### Task to carry out
Locate the word "into" in the data below, then copy every line that holds it.

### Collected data
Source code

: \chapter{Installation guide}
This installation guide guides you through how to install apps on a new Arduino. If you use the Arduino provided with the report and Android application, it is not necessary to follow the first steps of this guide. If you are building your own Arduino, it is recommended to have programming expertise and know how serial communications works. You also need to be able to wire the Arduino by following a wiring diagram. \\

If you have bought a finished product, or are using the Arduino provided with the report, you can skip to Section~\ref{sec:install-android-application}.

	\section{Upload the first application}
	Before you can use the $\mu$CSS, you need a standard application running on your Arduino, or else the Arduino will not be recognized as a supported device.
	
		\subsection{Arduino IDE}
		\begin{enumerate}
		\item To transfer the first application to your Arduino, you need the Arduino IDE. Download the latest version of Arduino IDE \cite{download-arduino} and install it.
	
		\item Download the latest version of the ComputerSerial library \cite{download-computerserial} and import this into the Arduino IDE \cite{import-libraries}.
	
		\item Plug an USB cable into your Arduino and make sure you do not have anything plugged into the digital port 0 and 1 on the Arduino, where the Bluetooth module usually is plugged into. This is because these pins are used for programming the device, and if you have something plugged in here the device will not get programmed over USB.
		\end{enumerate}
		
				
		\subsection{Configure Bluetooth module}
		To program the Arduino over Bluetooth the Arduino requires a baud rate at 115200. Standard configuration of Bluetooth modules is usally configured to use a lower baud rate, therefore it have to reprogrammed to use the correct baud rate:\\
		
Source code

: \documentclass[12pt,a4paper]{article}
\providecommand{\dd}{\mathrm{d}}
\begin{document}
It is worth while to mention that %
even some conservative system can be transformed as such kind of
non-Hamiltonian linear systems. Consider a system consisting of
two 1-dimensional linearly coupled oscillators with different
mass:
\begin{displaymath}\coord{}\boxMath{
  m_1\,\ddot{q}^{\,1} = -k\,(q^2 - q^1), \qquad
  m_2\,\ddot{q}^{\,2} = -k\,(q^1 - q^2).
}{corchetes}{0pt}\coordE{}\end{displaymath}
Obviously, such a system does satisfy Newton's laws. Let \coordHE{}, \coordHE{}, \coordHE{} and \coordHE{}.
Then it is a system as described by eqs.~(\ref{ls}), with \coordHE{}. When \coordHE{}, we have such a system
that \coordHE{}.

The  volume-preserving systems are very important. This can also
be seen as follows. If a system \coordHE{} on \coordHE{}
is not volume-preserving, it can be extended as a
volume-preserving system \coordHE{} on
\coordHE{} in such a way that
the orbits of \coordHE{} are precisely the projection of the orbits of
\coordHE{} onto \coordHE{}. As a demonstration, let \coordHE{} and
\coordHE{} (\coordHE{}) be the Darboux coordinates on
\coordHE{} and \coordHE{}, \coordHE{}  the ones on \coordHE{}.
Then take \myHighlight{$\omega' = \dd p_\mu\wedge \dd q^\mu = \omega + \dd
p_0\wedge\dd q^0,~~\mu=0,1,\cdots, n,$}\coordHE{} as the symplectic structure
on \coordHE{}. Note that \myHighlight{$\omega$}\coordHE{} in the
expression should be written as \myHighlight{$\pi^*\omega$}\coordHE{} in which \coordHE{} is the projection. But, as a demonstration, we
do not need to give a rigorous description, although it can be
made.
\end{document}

### Finished task
		\item Download the latest version of the ComputerSerial library \cite{download-computerserial} and import this into the Arduino IDE \cite{import-libraries}.
		\item Plug an USB cable into your Arduino and make sure you do not have anything plugged into the digital port 0 and 1 on the Arduino, where the Bluetooth module usually is plugged into. This is because these pins are used for programming the device, and if you have something plugged in here the device will not get programmed over USB.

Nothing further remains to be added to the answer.